▶ _The input_
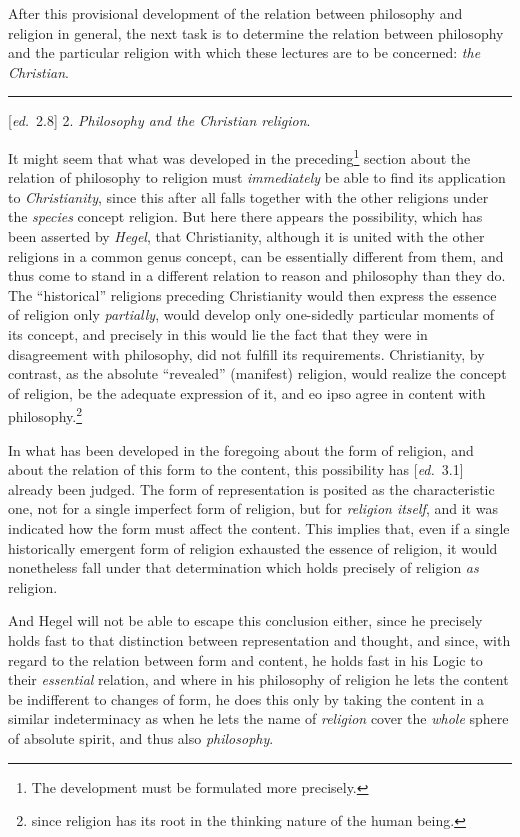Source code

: \documentclass[12pt,a4paper,openany]{book}
\newcommand{\kpage}[1]{\marginnote{\footnotesize\textit{[#1]}}}
\newcommand{\ed}[1]{{\small[\textit{ed.}\ #1]}}
\newcommand{\sepline}{\par\begin{center}\rule{2cm}{0.4pt}\end{center}\par}
\begin{document}
After this provisional development of the relation between philosophy
and religion in general, the next task is to
determine the relation between philosophy and the particular religion
with which these lectures are to be concerned: \emph{the Christian}.

\sepline

\ed{2.8} 2. \emph{Philosophy and the Christian religion}.

It might seem that what was developed in the preceding\footnote[8]{The development must be formulated more precisely.} section about
the relation of philosophy to religion must \emph{immediately} be able to find
its application to \emph{Christianity}, since this after all falls together
with the other religions under the \emph{species} concept religion. But here
there appears the possibility, which has been asserted by \emph{Hegel},
that Christianity, although it is united with the other religions
in a common genus concept, can be essentially different from them, and
thus come to stand in a different relation to reason and philosophy
than they do. The ``historical'' religions preceding Christianity
would then express the essence of religion only
\emph{partially}, would develop only one-sidedly particular moments of its concept, and
precisely in this would lie the fact that they were in disagreement with philosophy,
did not fulfill its requirements. Christianity, by contrast,
as the absolute ``revealed'' (manifest) religion, would realize
the concept of religion, be the adequate expression of it, and
eo ipso agree in content with philosophy.\footnote[9]{since religion has its root in the thinking nature of the human being.}

In what has been developed in the foregoing about the form of religion,
and about the relation of this form to the content, this possibility has \ed{3.1}
\kpage{82}already been judged.
The form of representation is posited as the characteristic one,
not for a single imperfect form of religion, but for
\emph{religion itself}, and it was indicated how the form must affect
the content. This implies that, even if a single historically emergent
form of religion exhausted the essence of religion, it would nonetheless
fall under that determination which holds precisely of religion \emph{as}
religion.

And Hegel will not be able to escape this conclusion either,
since he precisely holds fast to that distinction between representation and thought,
and since, with regard to the relation between form and content,
he holds fast in his Logic to their \emph{essential} relation, and where in
his philosophy of religion he lets the content be indifferent to
changes of form, he does this only by taking the content in a similar
indeterminacy as when he lets the name of \emph{religion} cover
the \emph{whole} sphere of absolute spirit, and thus also \emph{philosophy}.
\end{document}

▶ _Task item_
Transcribe every line of the data exactly. No pictures go in the copy.

▶ _Result of the exercise_
Source code

: \documentclass[12pt,a4paper,openany]{book}
\newcommand{\kpage}[1]{\marginnote{\footnotesize\textit{[#1]}}}
\newcommand{\ed}[1]{{\small[\textit{ed.}\ #1]}}
\newcommand{\sepline}{\par\begin{center}\rule{2cm}{0.4pt}\end{center}\par}
\begin{document}
After this provisional development of the relation between philosophy
and religion in general, the next task is to
determine the relation between philosophy and the particular religion
with which these lectures are to be concerned: \emph{the Christian}.

\sepline

\ed{2.8} 2. \emph{Philosophy and the Christian religion}.

It might seem that what was developed in the preceding\footnote[8]{The development must be formulated more precisely.} section about
the relation of philosophy to religion must \emph{immediately} be able to find
its application to \emph{Christianity}, since this after all falls together
with the other religions under the \emph{species} concept religion. But here
there appears the possibility, which has been asserted by \emph{Hegel},
that Christianity, although it is united with the other religions
in a common genus concept, can be essentially different from them, and
thus come to stand in a different relation to reason and philosophy
than they do. The ``historical'' religions preceding Christianity
would then express the essence of religion only
\emph{partially}, would develop only one-sidedly particular moments of its concept, and
precisely in this would lie the fact that they were in disagreement with philosophy,
did not fulfill its requirements. Christianity, by contrast,
as the absolute ``revealed'' (manifest) religion, would realize
the concept of religion, be the adequate expression of it, and
eo ipso agree in content with philosophy.\footnote[9]{since religion has its root in the thinking nature of the human being.}

In what has been developed in the foregoing about the form of religion,
and about the relation of this form to the content, this possibility has \ed{3.1}
\kpage{82}already been judged.
The form of representation is posited as the characteristic one,
not for a single imperfect form of religion, but for
\emph{religion itself}, and it was indicated how the form must affect
the content. This implies that, even if a single historically emergent
form of religion exhausted the essence of religion, it would nonetheless
fall under that determination which holds precisely of religion \emph{as}
religion.

And Hegel will not be able to escape this conclusion either,
since he precisely holds fast to that distinction between representation and thought,
and since, with regard to the relation between form and content,
he holds fast in his Logic to their \emph{essential} relation, and where in
his philosophy of religion he lets the content be indifferent to
changes of form, he does this only by taking the content in a similar
indeterminacy as when he lets the name of \emph{religion} cover
the \emph{whole} sphere of absolute spirit, and thus also \emph{philosophy}.
\end{document}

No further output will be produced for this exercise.